Tuttavia, è chiaro che se l’Italia di Draghi riuscisse a coinvolgere gli altri partner europei nell’adottare un atteggiamento più fermo e risoluto nei confronti della Russia, inclusa la Germania alle prese con il suo impegno a costruire il gasdotto Nord Stream 2 per aumentare le forniture energetiche dalla Russia, allora per Putin diventerebbe più difficile approfittare delle debolezze europee (la “figuraccia” patita dall’Alto rappresentante Josep Borrell a Mosca grida ancora vendetta) per aumentare la propria influenza dal Mar Nero al Mediterraneo
Nel suo incontro bilaterale con il segretario di Stato Antony Blinken, Di Maio parlerà anche di altri due importanti dossier. Innanzitutto le relazioni con la Cina: sembrano appartenere a un’altra era le immagini in cui l’attuale capo della Farnesina firmava con l’ex presidente del Consiglio Giuseppe Conte il memorandum di adesione italiana alla Nuova Via della Seta di Pechino, generando un po’ di sconcerto nelle cancellerie occidentali. Di Maio da allora ha avuto tempo e modi per chiarire la sua posizione e sottolineare gli interessi esclusivamente economici e commerciali che erano alla base di quel testo. Oggi – anche alla luce della pandemia – l’atteggiamento verso il Dragone è diventato molto più cauto e sulla partita degli asset tecnologici (5G, semiconduttori e infrastrutture critiche) l’Italia ha deciso di rimanere compatta con l’Unione europea e gli Stati Uniti di Biden, senza per questo rinunciare ai legittimi interessi legati alle opportunità di export nel mercato cinese.

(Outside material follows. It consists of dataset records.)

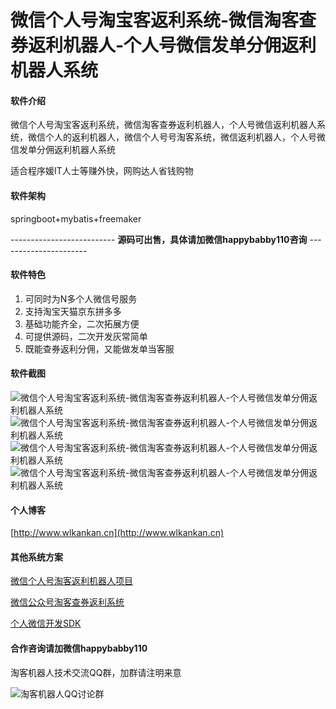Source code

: # 微信个人号淘宝客返利系统-微信淘客查券返利机器人-个人号微信发单分佣返利机器人系统

#### 软件介绍
微信个人号淘宝客返利系统，微信淘客查券返利机器人，个人号微信返利机器人系统，微信个人的返利机器人，微信个人号号淘客系统，微信返利机器人，个人号微信发单分佣返利机器人系统

适合程序媛IT人士等赚外快，网购达人省钱购物

#### 软件架构

springboot+mybatis+freemaker

-------------------------- **源码可出售，具体请加微信happybabby110咨询** ----------------------

#### 软件特色

1.  可同时为N多个人微信号服务
2.  支持淘宝天猫京东拼多多
3.  基础功能齐全，二次拓展方便
4.  可提供源码，二次开发灰常简单
5.  既能查券返利分佣，又能做发单当客服

#### 软件截图

![微信个人号淘宝客返利系统-微信淘客查券返利机器人-个人号微信发单分佣返利机器人系统](https://images.gitee.com/uploads/images/2020/0427/120004_ff31ad70_4908820.jpeg "微信个人号淘宝客返利系统-微信淘客查券返利机器人-个人号微信发单分佣返利机器人系统.jpg")
![微信个人号淘宝客返利系统-微信淘客查券返利机器人-个人号微信发单分佣返利机器人系统](https://images.gitee.com/uploads/images/2020/0427/120017_26485b1f_4908820.jpeg "微信个人号淘宝客返利系统-微信淘客查券返利机器人-个人号微信发单分佣返利机器人系统.jpg")
![微信个人号淘宝客返利系统-微信淘客查券返利机器人-个人号微信发单分佣返利机器人系统](https://images.gitee.com/uploads/images/2020/0427/120024_f28087fc_4908820.jpeg "微信个人号淘宝客返利系统-微信淘客查券返利机器人-个人号微信发单分佣返利机器人系统.jpg")
![微信个人号淘宝客返利系统-微信淘客查券返利机器人-个人号微信发单分佣返利机器人系统](https://images.gitee.com/uploads/images/2020/0427/120034_b349807c_4908820.jpeg "微信个人号淘宝客返利系统-微信淘客查券返利机器人-个人号微信发单分佣返利机器人系统.jpg")


#### 个人博客

[http://www.wlkankan.cn](http://www.wlkankan.cn)


#### 其他系统方案

[微信个人号淘客返利机器人项目](https://gitee.com/tangjinjinwx/wechatbot)


[微信公众号淘客查券返利系统](https://gitee.com/tangjinjinwx/wechatfanli)


[个人微信开发SDK](https://gitee.com/tangjinjinwx/Public.WeChat.CRM.SDK/)


#### 合作咨询请加微信happybabby110

淘客机器人技术交流QQ群，加群请注明来意

![淘客机器人QQ讨论群](http://www.wlkankan.cn/image/201912/3098E71D26551D482FB4E91373C4B078.png "淘客机器人QQ讨论群")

Infine, l’Iran: l’Italia per ora non è coinvolta nei negoziati Jcpoa per la riduzione del nucleare iraniano, ma poiché Teheran è (o almeno era, prima delle sanzioni) un importante partner economico del nostro Paese, il governo Draghi avrebbe tutto l’interesse a promuovere una ripresa fruttuosa delle trattative ed eventualmente un allargamento dei suoi protagonisti. Dopo lo sbilanciamento della presidente di Donald Trump a favore di Israele e Arabia Saudita, con Biden potremmo assistere a una ricalibrazione dei rapporti degli Stati Uniti con il Medio Oriente, volti ad abbassare la temperatura delle conflittualità. A dieci anni dalle Primavere arabe, la stabilità della regione Mena è cruciale ed è giusto che l’Italia voglia essere della partita.
Insomma, sembrano esserci finalmente tutte le condizioni per rilanciare le relazioni transatlantiche tra Roma e Washington. I rapporti con gli Stati Uniti toccano tutti i settori: dal commercio alla scienza, passando per l’industria della Difesa e dalle infrastrutture, tutti questi settori potranno ricevere una nuova spinta. La sospensione dei dazi tra Stati Uniti e Unione europea favorirà l’export del nostro “made in Italy”; la cooperazione in campo farmaceutico è fondamentale nella lotta al Covid e nella cooperazione internazionale per far sì che i vaccini arrivino anche ai Paesi più poveri; il piano di investimenti infrastrutturali potrebbe favorire la partecipazione di grandi aziende italiane. Il G20 a presidenza italiana offre la cornice ideale per inserire tutti questi elementi e collegarli tra loro: non sprechiamo questa occasione irripetibile per tornare ad essere protagonisti nel mondo.